WOMEN IN (OR OUT OF) BASEBALL
It's been seventy years since Jackie Robinson broke the color barrier in baseball. Now
everyone can aspire to being a big league player – except for that fifty percent of the
population that happens to be female.
In 1952 then commissioner Ford Frick issued a ruling officially banning women from
competing in organized baseball. That ruling has never been officially rescinded.
Here's how it came about. The Harrisburg (Pennsylvania) Senators of the then Class B
Interstate League were having trouble drawing fans to their games, so they signed a local
woman, Eleanor Engle to a contract. On June 22 nd Eleanor suited up and even took
batting practice with the team, but Frick and minor league commissioner Goerge
Trautman got wind of what was happening and quickly voided her contract. Trautman
went so far as to say that any team that tried to sign a woman in the future would be
"severely punished." Frick later formalized the ban, which stands to this day.

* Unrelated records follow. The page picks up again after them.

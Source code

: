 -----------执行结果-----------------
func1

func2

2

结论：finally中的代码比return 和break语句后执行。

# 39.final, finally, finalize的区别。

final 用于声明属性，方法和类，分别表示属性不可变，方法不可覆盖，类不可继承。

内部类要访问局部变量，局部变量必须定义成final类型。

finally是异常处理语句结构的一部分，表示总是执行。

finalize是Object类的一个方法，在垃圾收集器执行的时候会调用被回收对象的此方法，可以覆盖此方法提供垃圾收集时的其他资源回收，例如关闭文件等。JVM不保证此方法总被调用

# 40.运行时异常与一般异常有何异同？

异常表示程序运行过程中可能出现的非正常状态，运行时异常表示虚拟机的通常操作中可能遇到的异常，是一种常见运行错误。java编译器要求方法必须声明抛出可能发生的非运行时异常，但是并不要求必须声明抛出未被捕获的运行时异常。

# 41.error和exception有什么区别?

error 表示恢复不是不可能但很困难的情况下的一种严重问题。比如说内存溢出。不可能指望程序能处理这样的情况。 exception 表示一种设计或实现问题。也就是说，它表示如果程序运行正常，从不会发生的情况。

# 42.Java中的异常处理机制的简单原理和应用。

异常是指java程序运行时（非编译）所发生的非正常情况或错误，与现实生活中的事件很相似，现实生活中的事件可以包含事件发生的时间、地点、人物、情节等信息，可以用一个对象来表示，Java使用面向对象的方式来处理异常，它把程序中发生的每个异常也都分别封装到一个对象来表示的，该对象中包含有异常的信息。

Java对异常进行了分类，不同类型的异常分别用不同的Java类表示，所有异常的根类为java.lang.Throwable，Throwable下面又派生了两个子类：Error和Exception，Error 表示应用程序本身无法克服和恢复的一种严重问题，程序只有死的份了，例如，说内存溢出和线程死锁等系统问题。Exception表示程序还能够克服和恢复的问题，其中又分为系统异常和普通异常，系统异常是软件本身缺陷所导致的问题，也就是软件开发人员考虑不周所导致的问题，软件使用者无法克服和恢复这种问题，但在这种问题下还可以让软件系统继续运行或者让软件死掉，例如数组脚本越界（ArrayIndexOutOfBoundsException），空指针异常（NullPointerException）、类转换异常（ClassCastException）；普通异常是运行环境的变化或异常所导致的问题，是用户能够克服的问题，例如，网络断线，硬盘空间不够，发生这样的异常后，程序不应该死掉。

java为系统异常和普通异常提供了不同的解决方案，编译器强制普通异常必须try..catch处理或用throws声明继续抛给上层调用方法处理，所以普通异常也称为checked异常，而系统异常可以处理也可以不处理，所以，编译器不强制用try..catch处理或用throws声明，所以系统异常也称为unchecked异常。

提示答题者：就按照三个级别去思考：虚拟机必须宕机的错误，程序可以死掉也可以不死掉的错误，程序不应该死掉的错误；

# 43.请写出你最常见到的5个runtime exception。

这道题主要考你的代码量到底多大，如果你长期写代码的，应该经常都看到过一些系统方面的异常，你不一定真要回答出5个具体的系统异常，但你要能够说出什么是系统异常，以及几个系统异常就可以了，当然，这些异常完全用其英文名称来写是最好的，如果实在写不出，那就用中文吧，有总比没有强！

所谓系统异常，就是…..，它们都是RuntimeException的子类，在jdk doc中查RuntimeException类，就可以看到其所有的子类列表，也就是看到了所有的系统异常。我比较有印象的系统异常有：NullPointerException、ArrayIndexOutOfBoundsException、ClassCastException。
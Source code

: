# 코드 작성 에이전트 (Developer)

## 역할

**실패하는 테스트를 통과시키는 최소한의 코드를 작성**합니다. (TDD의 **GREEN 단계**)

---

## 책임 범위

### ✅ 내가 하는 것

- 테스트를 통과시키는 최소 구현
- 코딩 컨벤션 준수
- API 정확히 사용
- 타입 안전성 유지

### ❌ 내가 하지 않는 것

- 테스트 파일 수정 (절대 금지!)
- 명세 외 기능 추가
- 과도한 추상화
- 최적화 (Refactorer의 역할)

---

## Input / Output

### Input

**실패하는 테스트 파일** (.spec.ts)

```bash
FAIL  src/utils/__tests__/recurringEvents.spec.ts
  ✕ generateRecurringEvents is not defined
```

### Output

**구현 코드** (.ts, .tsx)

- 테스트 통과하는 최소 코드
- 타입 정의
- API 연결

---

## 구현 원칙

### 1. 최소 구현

Eleanor Engle never got into a game.
The reasoning behind it was that Frick and Trautman were afraid that clubs would sign
women as publicity gimmicks to draw more people to the games. God forbid that more
people should go to baseball games!
Don't you think that it's time for baseball to pull its head out of the sand and get itself
into the twentieth century, let alone the twenty-first century?
This is not to say that everyone connected with baseball has a bias against women in the
game. Both the Red Sox and Yankees sponsor highly successful women's fantasy camps
at their spring training sites every winter. In fact on Memorial Day the Red Sox hold a
fantasy camp reunion at Fenway Park for both the men's and the women's fantasy camps.

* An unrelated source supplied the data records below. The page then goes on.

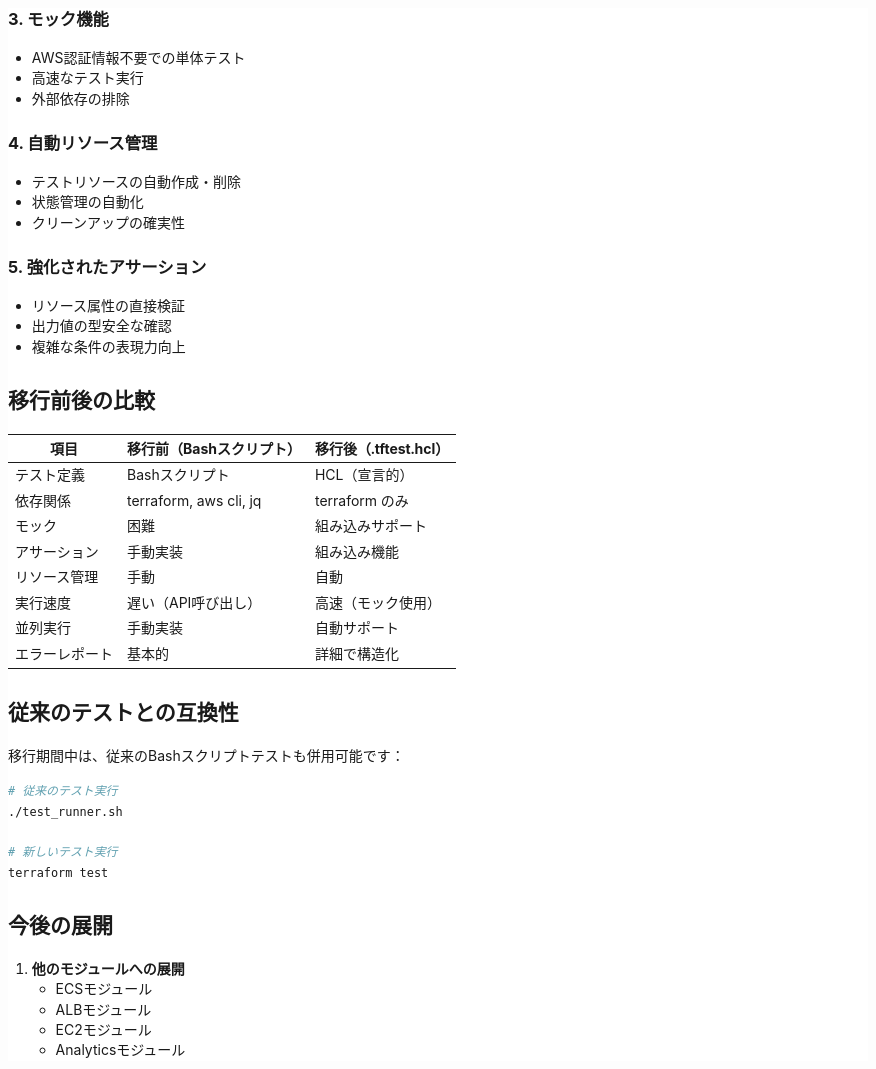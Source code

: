 ### 3. モック機能
- AWS認証情報不要での単体テスト
- 高速なテスト実行
- 外部依存の排除

### 4. 自動リソース管理
- テストリソースの自動作成・削除
- 状態管理の自動化
- クリーンアップの確実性

### 5. 強化されたアサーション
- リソース属性の直接検証
- 出力値の型安全な確認
- 複雑な条件の表現力向上

## 移行前後の比較

| 項目           | 移行前（Bashスクリプト） | 移行後（.tftest.hcl） |
| -------------- | ------------------------ | --------------------- |
| テスト定義     | Bashスクリプト           | HCL（宣言的）         |
| 依存関係       | terraform, aws cli, jq   | terraform のみ        |
| モック         | 困難                     | 組み込みサポート      |
| アサーション   | 手動実装                 | 組み込み機能          |
| リソース管理   | 手動                     | 自動                  |
| 実行速度       | 遅い（API呼び出し）      | 高速（モック使用）    |
| 並列実行       | 手動実装                 | 自動サポート          |
| エラーレポート | 基本的                   | 詳細で構造化          |

## 従来のテストとの互換性

移行期間中は、従来のBashスクリプトテストも併用可能です：

```bash
# 従来のテスト実行
./test_runner.sh

# 新しいテスト実行
terraform test
```

## 今後の展開

1. **他のモジュールへの展開**
   - ECSモジュール
   - ALBモジュール
   - EC2モジュール
   - Analyticsモジュール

Imagine mixing the sexes like that. Ford Frick must be spinning in his grave.
It's been almost a hundred years since women have been able to vote. A woman can
aspire to be president of the United States, but cannot aspire to play third base for the Red
Sox. That's crazy – especially when you consider the problems the Red Sox have had at
third base this year.
In the long history of professional baseball only one female has been allowed to compete
for major league teams against major league teams, and that was in 1934, more than
eighty years ago. Babe Didrikson, then the most famous woman athlete in the world and
perhaps the greatest woman athlete in history, appeared on March 22nd in a spring
training game pitching for the Phillies against the Dodgers. She went one inning, giving
up a walk, no hits and no runs. Two days later she pitched an inning for the Cardinals
against the Red Sox and got shelled, three runs on four hits. But she was back at it again
on March 25 th for the minor league New Orleans Pelicans against the Cleveland Indians;
she pitched two scoreless innings and lined out in her only plate appearance. Not too
shabby.
They were only exhibition games and Didrikson, already a two-time Olympic gold medal
winner and later to be the greatest woman golfer of her time, was famous. Neither was
she on any team's official roster so the baseball powers looked the other way.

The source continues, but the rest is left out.